Il ministro Grillo fa tappa all’Ospedale di Locri: «Sanità calabrese in gravi condizioni»

“Sono a Locri, prima tappa del mio viaggio in Calabria. La grave condizione della sanità calabrese è ormai sotto gli occhi di tutti e i cittadini onesti non lo meritano”. Il ministro Giulia Grillo annuncia così, sulla sua pagina facebook, il “blitz” fatto all’ospedale di Locri. A seguito della polemiche sullo stato degli ospedali di Locri e Polistena, sollevate anche dal servizio delle “Iene”, la Grillo ha voluto verificare di persona le condizioni dei presidi sanitari calabresi, partendo proprio dal nosocomio di Locri. “Non avrei mai pensato – ha detto il ministro incontrando i giornalisti in Prefettura a Reggio Calabria insieme ai commissari Saverio Cotticelli e Thomas Schael ed al prefetto Michele di Bari – che la situazione fosse così grave. Avevo notizia della gravità che sta soffrendo questa regione e mi metto nei panni dei calabresi in una regione, unica in Italia, che ha visto peggiorati i Lea ed è peggiorato anche il disavanzo sanitario”. Il ministro ha poi elencato alcuni dati: “siamo a -127 milioni di cui 28 extra gettito. Perché dei temerari, per non dire irresponsabili, non hanno fatto il proprio dovere. Abbiamo deficit di 32 milioni all’Asp di Cosenza, 32 a Crotone, 40 a Catanzaro, 22 a Reggio, mentre l’Asp di Vibo è in pareggio perché’ non eroga servizi e non perché’ sono bravi. L’azienda ospedaliera di Catanzaro ha chiuso con meno 28 milioni, il Policlinico -21, Reggio -14”.
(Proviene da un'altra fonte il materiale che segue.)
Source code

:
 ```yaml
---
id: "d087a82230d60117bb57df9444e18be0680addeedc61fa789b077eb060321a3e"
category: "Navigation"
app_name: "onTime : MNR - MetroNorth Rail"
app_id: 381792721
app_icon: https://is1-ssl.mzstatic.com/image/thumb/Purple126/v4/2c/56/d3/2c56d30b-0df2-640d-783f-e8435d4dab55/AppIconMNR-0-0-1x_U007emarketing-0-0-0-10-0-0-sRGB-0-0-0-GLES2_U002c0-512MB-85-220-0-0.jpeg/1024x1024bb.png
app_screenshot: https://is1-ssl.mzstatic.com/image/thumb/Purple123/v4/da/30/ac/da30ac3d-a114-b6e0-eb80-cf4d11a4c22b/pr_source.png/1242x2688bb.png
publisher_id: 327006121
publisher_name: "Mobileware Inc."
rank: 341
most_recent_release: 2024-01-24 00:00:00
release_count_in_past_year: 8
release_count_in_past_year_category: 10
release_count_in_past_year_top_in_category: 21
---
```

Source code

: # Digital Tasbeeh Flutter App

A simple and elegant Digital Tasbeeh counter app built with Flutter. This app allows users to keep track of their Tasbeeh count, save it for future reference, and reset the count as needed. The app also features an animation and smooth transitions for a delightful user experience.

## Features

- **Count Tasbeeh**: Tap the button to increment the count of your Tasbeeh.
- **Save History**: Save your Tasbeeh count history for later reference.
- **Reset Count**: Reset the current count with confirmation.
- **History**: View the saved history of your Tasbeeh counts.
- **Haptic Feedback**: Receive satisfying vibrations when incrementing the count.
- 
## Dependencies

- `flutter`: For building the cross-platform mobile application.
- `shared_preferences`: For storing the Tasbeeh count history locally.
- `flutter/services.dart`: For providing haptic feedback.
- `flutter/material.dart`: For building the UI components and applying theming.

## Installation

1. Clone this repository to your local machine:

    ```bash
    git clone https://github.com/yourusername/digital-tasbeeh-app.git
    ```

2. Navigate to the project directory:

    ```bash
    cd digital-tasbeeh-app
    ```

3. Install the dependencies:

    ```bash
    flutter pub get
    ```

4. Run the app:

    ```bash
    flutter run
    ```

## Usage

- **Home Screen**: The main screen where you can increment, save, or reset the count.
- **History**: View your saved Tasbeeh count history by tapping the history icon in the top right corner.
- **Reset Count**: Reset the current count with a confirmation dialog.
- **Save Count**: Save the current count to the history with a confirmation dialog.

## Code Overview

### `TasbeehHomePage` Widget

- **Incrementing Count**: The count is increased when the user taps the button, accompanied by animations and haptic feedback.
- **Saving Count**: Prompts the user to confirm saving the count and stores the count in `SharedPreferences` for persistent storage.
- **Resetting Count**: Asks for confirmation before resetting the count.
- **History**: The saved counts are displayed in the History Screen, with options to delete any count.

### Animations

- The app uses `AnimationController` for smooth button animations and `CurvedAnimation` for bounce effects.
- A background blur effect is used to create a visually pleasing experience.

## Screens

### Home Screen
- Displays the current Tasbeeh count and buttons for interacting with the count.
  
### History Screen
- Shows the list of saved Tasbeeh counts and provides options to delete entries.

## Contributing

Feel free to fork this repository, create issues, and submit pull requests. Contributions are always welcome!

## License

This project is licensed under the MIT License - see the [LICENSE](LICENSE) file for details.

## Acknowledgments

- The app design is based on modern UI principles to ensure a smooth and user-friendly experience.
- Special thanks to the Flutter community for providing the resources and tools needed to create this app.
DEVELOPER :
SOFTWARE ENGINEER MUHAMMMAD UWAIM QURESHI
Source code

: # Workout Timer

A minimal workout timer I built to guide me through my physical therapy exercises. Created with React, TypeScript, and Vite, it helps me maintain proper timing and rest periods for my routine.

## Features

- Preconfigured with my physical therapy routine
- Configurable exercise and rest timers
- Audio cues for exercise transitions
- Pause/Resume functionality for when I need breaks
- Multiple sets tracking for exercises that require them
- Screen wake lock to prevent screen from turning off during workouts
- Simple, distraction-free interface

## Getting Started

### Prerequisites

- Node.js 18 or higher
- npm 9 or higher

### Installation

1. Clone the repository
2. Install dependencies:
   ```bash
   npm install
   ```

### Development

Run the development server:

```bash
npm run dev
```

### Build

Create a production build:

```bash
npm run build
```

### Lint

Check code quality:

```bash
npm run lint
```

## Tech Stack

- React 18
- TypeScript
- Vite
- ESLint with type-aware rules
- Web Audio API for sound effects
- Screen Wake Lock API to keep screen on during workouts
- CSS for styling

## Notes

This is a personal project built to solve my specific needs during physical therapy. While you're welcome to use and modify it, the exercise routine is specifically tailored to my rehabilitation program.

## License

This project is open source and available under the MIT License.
“Ho il timore che debbano essere gli stessi cittadini calabresi a pagare questo conto. Dobbiamo trovare delle soluzioni a dieci anni dal commissariamento. Bisogna cambiare squadra e strategia. La situazione deve cambiare. Ho già parlato con il Presidente del Consiglio Giuseppe Conte, con il ministro dell’Economia e col ministro dell’Interno per un decreto speciale contro una sanità indegna”. Grillo ha quindi rivolto un appello a tutti i medici di origine calabresi che vivono fuori regione. “La Calabria – ha detto – ha bisogno di loro. Per un certo periodo della loro vita rinuncino a qualche benefit in più per tornare ad aiutare la propria regione”. “Non capisco – ha concluso il ministro – chi ha il coraggio di criticare il mio operato. La regione è stata abbandonata. Spero non abbiano il coraggio di impugnare anche questo decreto, così come è stato fatto per le nomine dei commissari. Ci sono politici che vogliono difendere il loro orticello, atteggiamento inconcepibile di fronte al dato oggettivo di questa realtà. Forse c’è la volontà di distruggere il pubblico”.